* [EXERCISE AIM] Each line that contains the string "Open" counts once; report how many such lines appear in the data, as a number only.
---- LISTED RECORDS
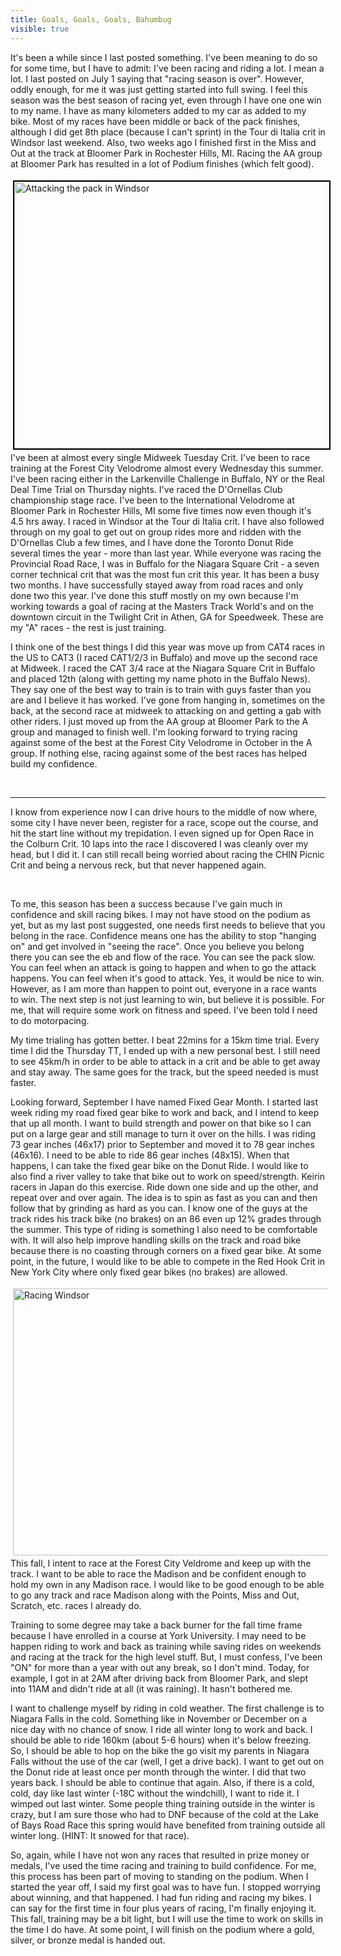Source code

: ---title: Goals, Goals, Goals, Bahumbugvisible: true---<p style="text-align: left;">
  It's been a while since I last posted something. I've been meaning to do so for some time, but I have to admit: I've been racing and riding a lot. I mean a lot. I last posted on July 1 saying that "racing season is over". However, oddly enough, for me it was just getting started into full swing. I feel this season was the best season of racing yet, even through I have one one win to my name. I have as many kilometers added to my car as added to my bike. Most of my races have been middle or back of the pack finishes, although I did get 8th place (because I can't sprint) in the Tour di Italia crit in Windsor last weekend. Also, two weeks ago I finished first in the Miss and Out at the track at Bloomer Park in Rochester Hills, MI. Racing the AA group at Bloomer Park has resulted in a lot of Podium finishes (which felt good).
</p>

<p style="text-align: left;">
  <img src="images/photos/48330170-_B2T5312_2.jpg" width="640" height="427" alt="Attacking the pack in Windsor" style="border: 2px solid #000000; margin: 4px; float: left;" />I've been at almost every single Midweek Tuesday Crit. I've been to race training at the Forest City Velodrome almost every Wednesday this summer. I've been racing either in the Larkenville Challenge in Buffalo, NY or the Real Deal Time Trial on Thursday nights. I've raced the D'Ornellas Club championship stage race. I've been to the International Velodrome at Bloomer Park in Rochester Hills, MI some five times now even though it's 4.5 hrs away. I raced in Windsor at the Tour di Italia crit. I have also followed through on my goal to get out on group rides more and ridden with the D'Ornellas Club a few times, and I have done the Toronto Donut Ride several times the year - more than last year. While everyone was racing the Provincial Road Race, I was in Buffalo for the Niagara Square Crit - a seven corner technical crit that was the most fun crit this year. It has been a busy two months. I have successfully stayed away from road races and only done two this year. I've done this stuff mostly on my own because I'm working towards a goal of racing at the Masters Track World's and on the downtown circuit in the Twilight Crit in Athen, GA for Speedweek. These are my "A" races - the rest is just training.
</p>

<p style="text-align: left;">
  I think one of the best things I did this year was move up from CAT4 races in the US to CAT3 (I raced CAT1/2/3 in Buffalo) and move up the second race at Midweek. I raced the CAT 3/4 race at the Niagara Square Crit in Buffalo and placed 12th (along with getting my name photo in the Buffalo News). They say one of the best way to train is to train with guys faster than you are and I believe it has worked. I've gone from hanging in, sometimes on the back, at the second race at midweek to attacking on and getting a gab with other riders. I just moved up from the AA group at Bloomer Park to the A group and managed to finish well. I'm looking forward to trying racing against some of the best at the Forest City Velodrome in October in the A group. If nothing else, racing against some of the best races has helped build my confidence.
</p>

<p style="text-align: left;">
  &nbsp;
</p>

<hr id="system-readmore" />

I know from experience now I can drive hours to the middle of now where, some city I have never been, register for a race, scope out the course, and hit the start line without my trepidation. I even signed up for Open Race in the Colburn Crit. 10 laps into the race I discovered I was cleanly over my head, but I did it. I can still recall being worried about racing the CHIN Picnic Crit and being a nervous reck, but that never happened again.

&nbsp;

<p style="text-align: left;">
  To me, this season has been a success because I've gain much in confidence and skill racing bikes. I may not have stood on the podium as yet, but as my last post suggested, one needs first needs to believe that you belong in the race. Confidence means one has the ability to stop "hanging on" and get involved in "seeing the race". Once you believe you belong there you can see the eb and flow of the race. You can see the pack slow. You can feel when an attack is going to happen and when to go the attack happens. You can feel when it's good to attack. Yes, it would be nice to win. However, as I am more than happen to point out, everyone in a race wants to win. The next step is not just learning to win, but believe it is possible. For me, that will require some work on fitness and speed. I've been told I need to do motorpacing.
</p>

<p style="text-align: left;">
  My time trialing has gotten better. I beat 22mins for a 15km time trial. Every time I did the Thursday TT, I ended up with a new personal best. I still need to see 45km/h in order to be able to attack in a crit and be able to get away and stay away. The same goes for the track, but the speed needed is must faster.
</p>

<p style="text-align: left;">
  Looking forward, September I have named Fixed Gear Month. I started last week riding my road fixed gear bike to work and back, and I intend to keep that up all month. I want to build strength and power on that bike so I can put on a large gear and still manage to turn it over on the hills. I was riding 73 gear inches (46x17) prior to September and moved it to 78 gear inches (46x16). I need to be able to ride 86 gear inches (48x15). When that happens, I can take the fixed gear bike on the Donut Ride. I would like to also find a river valley to take that bike out to work on speed/strength. Keirin racers in Japan do this exercise. Ride down one side and up the other, and repeat over and over again. The idea is to spin as fast as you can and then follow that by grinding as hard as you can. I know one of the guys at the track rides his track bike (no brakes) on an 86 even up 12% grades through the summer. This type of riding is something I also need to be comfortable with. It will also help improve handling skills on the track and road bike because there is no coasting through corners on a fixed gear bike. At some point, in the future, I would like to be able to compete in the Red Hook Crit in New York City where only fixed gear bikes (no brakes) are allowed.
</p>

<p style="text-align: left;">
  <img src="images/photos/48330171-_B2T5219.jpg" width="640" height="427" alt="Racing Windsor" style="margin: 4px; float: left;" /><span style="text-align: left;">This fall, I intent to race at the Forest City Veldrome and keep up with the track. I want to be able to race the Madison and be confident enough to hold my own in any Madison race. I would like to be good enough to be able to go any track and race Madison along with the Points, Miss and Out, Scratch, etc. races I already do.</span>
</p>

<p style="text-align: left;">
  Training to some degree may take a back burner for the fall time frame because I have enrolled in a course at York University. I may need to be happen riding to work and back as training while saving rides on weekends and racing at the track for the high level stuff. But, I must confess, I've been "ON" for more than a year with out any break, so I don't mind. Today, for example, I got in at 2AM after driving back from Bloomer Park, and slept into 11AM and didn't ride at all (it was raining). It hasn't bothered me.&nbsp;
</p>

<p style="text-align: left;">
  I want to challenge myself by riding in cold weather. The first challenge is to Niagara Falls in the cold. Something like in November or December on a nice day with no chance of snow. I ride all winter long to work and back. I should be able to ride 160km (about 5-6 hours) when it's below freezing. So, I should be able to hop on the bike the go visit my parents in Niagara Falls without the use of the car (well, I get a drive back). <span style="text-align: left;">I want to get out on the Donut ride at least once per month through the winter.</span>&nbsp;I did that two years back. I should be able to continue that again. Also, if there is a cold, cold, day like last winter (-18C without the windchill), I want to ride it. I wimped out last winter. Some people thing training outside in the winter is crazy, but I am sure those who had to DNF because of the cold at the Lake of Bays Road Race this spring would have benefited from training outside all winter long. (HINT: It snowed for that race).
</p>

<p style="text-align: left;">
  So, again, while I have not won any races that resulted in prize money or medals, I've used the time racing and training to build confidence. For me, this process has been part of moving to standing on the podium. When I started the year off, I said my first goal was to have fun. I stopped worrying about winning, and that happened. I had fun riding and racing my bikes. I can say for the first time in four plus years of racing, I'm finally enjoying it. This fall, training may be a bit light, but I will use the time to work on skills in the time I do have. At some point, I will finish on the podium where a gold, silver, or bronze medal is handed out.
</p>

<p style="text-align: left;">
  &nbsp;
</p>
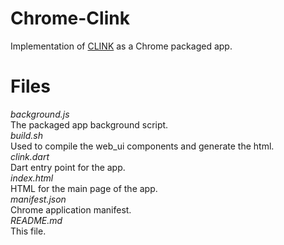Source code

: Chrome-Clink
============

Implementation of [CLINK](http://allendowney.com/research/clink) as a Chrome packaged app.

Files
=====

*background.js*  
The packaged app background script.  
*build.sh*  
Used to compile the web_ui components and generate the html.  
*clink.dart*  
Dart entry point for the app.  
*index.html*  
HTML for the main page of the app.  
*manifest.json*  
Chrome application manifest.  
*README.md*  
This file.  

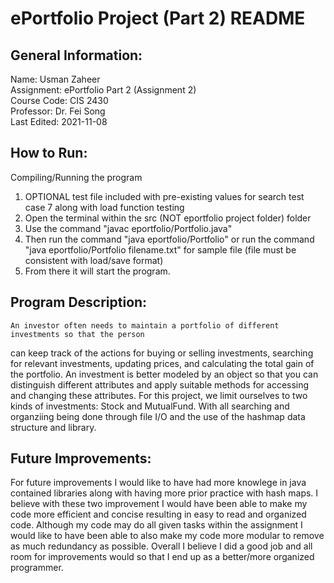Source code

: # ePortfolio Project (Part 2) README

## General Information:

Name: Usman Zaheer  
Assignment: ePortfolio Part 2 (Assignment 2)  
Course Code: CIS 2430  
Professor: Dr. Fei Song  
Last Edited: 2021-11-08

## How to Run:  
Compiling/Running the program  
1. OPTIONAL test file included with pre-existing values for search test case 7 along with load function testing  
2. Open the terminal within the src (NOT eportfolio project folder) folder  
3. Use the command "javac eportfolio/Portfolio.java"  
4. Then run the command "java eportfolio/Portfolio" or run the command "java eportfolio/Portfolio filename.txt" for sample file (file must be consistent with load/save format) 
5. From there it will start the program.

## Program Description:

	An investor often needs to maintain a portfolio of different investments so that the person
can keep track of the actions for buying or selling investments, searching for relevant
investments, updating prices, and calculating the total gain of the portfolio. An investment is
better modeled by an object so that you can distinguish different attributes and apply suitable
methods for accessing and changing these attributes. For this project, we limit ourselves to two
kinds of investments: Stock and MutualFund. With all searching and organziing being done through file I/O
and the use of the hashmap data structure and library.

## Future Improvements:  
For future improvements I would like to have had more knowlege in java contained libraries along
with having more prior practice with hash maps. I believe with these two improvement I would have been
able to make my code more efficient and concise resulting in easy to read and organized code. Although my code
may do all given tasks within the assignment I would like to have been able to also make my code more modular 
to remove as much redundancy as possible. Overall I believe I did a good job and all room for improvements
would so that I end up as a better/more organized programmer.
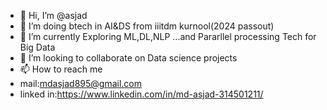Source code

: - 👋 Hi, I’m @asjad
- 👀 I’m doing btech in AI&DS from iiitdm kurnool(2024 passout)
- 🌱 I’m currently Exploring ML,DL,NLP ...and Pararllel processing Tech for Big Data
- 💞️ I’m looking to collaborate on Data science projects
- 📫 How to reach me 
- mail:mdasjad895@gmail.com
- linked in:https://www.linkedin.com/in/md-asjad-314501211/

<!---
asjad895/asjad895 is a ✨ special ✨ repository because its `README.md` (this file) appears on your GitHub profile.
You can click the Preview link to take a look at your changes.
--->
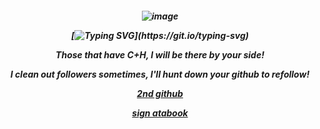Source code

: <h5 align="center"

![image](https://github.com/user-attachments/assets/63fe3dc3-4197-43aa-b65b-33637eeab582)

[![Typing SVG](https://readme-typing-svg.demolab.com?font=Fira+Code&pause=1000&color=F7380C&width=435&lines=HE+WAS+A+FRIEND%2C+WELL...+NOT+ANYMORE+I+GUESS.)](https://git.io/typing-svg)

Those that have C+H, I will be there by your side!

I clean out followers sometimes, I'll hunt down your github to refollow!

[2nd github](https://github.com/trappedice)

[sign atabook](https://spireofshadows.atabook.org)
--------
* [TASK OUTPUT] 2